Windhoek
The University of Namibia (Unam) has come out in its own defence that since teaching colleges merged with the university there has been a noticeable improvement in the academic qualifications of teaching staff across the country.
Unam Dean of the Faculty of Education, Dr Charmaine Villet, yesterday pointed out that before the merger teachers with only diplomas and undergraduate first degrees were countless, and this violated international standards of at least a master’s degree to teach at tertiary level.
“The colleges totalled no more than 40 teaching staff who had a master’s degree, while only three teaching staff possessed doctoral degrees. Since the merger, the number of teaching staff with master’s degrees has more than doubled to 98, while doctorate holders are now ten. This number keeps increasing every year due to the stringent policy by Unam, which requires all former college teaching staff to meet minimum qualification requirements within reasonable time,” she noted.
Her remarks follow numerous reactions from various education stakeholders in support of the merger, ever since the Minister of Education, Arts and Culture, Katrina Hanse-Himarwa, made a public remark that government made a “mistake” by abolishing colleges of education across the country and incorporating them with Unam.
Last month, the minister conceded the mistake during the budget allocation of the education ministry, and vowed to fight to bring back teaching colleges.
“We made a mistake to do away with teachers’ training colleges… they must be addressed and restored. I stand for the reintroduction of BETD because it has provided us with good teachers,” Hanse-Himarwa said.
The Basic Education Teaching Diploma (BETD) was phased out in 2012 and BETD holders were forced to do a bachelor of education degree.
The action led to many prospective teachers not meeting the cut due to Unam’s stringent admission requirements.
Villet said that before the colleges were merged with the university, their infrastructure was basic and unreceptive of today’s technological needs.
The capacity for students, she added, was also very limited, and therefore the colleges only enrolled a small number of new students each year.
But since the merger, she said, Unam has constructed 56 new classrooms, lecture halls, science labs, libraries, offices, and video-conferencing facilities.
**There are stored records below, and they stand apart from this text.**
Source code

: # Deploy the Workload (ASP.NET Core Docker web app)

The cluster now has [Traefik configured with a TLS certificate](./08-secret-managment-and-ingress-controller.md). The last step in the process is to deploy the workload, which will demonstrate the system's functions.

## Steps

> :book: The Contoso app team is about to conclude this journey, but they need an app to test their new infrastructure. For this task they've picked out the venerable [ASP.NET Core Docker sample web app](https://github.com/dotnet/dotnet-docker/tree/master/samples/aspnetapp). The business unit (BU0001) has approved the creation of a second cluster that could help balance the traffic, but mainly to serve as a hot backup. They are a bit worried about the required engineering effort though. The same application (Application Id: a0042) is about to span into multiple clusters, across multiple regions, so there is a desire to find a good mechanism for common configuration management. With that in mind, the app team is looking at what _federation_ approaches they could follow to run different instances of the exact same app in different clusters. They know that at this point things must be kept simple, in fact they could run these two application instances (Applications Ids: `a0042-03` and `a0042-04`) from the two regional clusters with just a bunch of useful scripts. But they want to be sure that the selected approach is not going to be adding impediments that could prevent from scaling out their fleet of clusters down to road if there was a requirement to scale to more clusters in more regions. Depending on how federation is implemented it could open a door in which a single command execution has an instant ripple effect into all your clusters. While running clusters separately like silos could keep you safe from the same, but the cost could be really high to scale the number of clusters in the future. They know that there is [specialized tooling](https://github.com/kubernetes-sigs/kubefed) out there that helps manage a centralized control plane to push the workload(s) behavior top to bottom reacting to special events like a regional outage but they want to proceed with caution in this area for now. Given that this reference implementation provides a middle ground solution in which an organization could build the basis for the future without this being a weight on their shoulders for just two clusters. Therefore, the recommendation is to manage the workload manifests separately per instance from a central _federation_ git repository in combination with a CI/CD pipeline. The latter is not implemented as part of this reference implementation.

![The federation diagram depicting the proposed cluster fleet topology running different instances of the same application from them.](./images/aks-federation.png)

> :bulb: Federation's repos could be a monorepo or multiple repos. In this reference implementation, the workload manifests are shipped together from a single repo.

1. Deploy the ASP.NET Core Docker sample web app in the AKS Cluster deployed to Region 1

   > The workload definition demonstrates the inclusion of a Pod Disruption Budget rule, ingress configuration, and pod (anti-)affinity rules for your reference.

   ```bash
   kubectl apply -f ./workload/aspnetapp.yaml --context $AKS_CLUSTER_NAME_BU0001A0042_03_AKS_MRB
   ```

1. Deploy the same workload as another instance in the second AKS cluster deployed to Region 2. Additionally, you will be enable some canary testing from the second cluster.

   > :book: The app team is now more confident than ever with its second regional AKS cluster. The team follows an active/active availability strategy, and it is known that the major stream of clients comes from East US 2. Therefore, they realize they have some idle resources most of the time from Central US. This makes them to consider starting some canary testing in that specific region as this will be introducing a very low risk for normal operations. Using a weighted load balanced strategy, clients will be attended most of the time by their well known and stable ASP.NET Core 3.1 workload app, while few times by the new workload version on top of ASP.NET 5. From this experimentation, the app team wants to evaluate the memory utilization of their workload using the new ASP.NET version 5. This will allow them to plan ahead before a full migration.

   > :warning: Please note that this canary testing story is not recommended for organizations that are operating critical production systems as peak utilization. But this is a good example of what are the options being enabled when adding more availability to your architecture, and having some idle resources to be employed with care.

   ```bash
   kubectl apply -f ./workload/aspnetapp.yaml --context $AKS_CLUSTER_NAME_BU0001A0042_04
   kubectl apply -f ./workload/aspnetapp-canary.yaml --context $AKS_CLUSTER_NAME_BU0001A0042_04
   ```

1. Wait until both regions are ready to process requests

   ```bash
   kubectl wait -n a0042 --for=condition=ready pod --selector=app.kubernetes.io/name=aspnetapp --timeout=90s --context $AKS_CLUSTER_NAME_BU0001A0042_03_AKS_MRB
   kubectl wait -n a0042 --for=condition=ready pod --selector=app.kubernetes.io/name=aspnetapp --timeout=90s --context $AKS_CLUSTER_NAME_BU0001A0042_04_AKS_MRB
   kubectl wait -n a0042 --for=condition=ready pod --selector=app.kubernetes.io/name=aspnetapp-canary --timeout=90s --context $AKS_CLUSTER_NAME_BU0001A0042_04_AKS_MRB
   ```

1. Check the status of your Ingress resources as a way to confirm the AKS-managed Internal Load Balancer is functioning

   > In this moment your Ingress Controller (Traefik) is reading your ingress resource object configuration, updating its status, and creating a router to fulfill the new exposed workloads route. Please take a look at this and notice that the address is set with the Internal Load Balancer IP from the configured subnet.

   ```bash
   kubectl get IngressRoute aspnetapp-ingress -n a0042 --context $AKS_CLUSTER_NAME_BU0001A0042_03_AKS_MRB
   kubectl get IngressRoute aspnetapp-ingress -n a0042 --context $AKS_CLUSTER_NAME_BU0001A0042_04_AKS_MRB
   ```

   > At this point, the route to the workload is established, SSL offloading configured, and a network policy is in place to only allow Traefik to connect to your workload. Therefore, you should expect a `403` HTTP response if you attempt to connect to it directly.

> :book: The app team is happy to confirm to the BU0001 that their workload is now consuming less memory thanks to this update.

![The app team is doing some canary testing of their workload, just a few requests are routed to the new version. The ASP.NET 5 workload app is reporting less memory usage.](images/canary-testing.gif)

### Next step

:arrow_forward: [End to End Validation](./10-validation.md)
She said classrooms were fitted with the latest ICT to support instruction, adding that the measure certainly improved the number of students that can be enrolled.
During the 2013/2014 academic year, Unam in collaboration with the National Insitute for Educational Development (NIED), the United Nations Educational, Scientific and Cultural Organisation (UNESCO), the teachers’ unions as well as other stakeholders and partners developed a diploma in junior primary education.
This was in response to an official request from the Ministry of Education to the Unam Vice-Chancellor, Professor Lazarus Hangula. This diploma, Villet explained, articulates into the B.Ed pre- and lower primary degree, which was implemented this year at five Unam campuses.
“It is foreseen that with adequate government financial support to teacher education students, Unam will be able to redress the current teacher shortage as was proposed in our submission to the Ministry of Education in 2014.
However, current financial support to teacher education students is in a severe crisis and their staying in teacher education programmes in future is uncertain,” she observed.
Since the merger, she said, the former colleges have been transformed into true university campuses, offering a range of qualifications, thereby increasing access to higher education to the communities surrounding the campuses.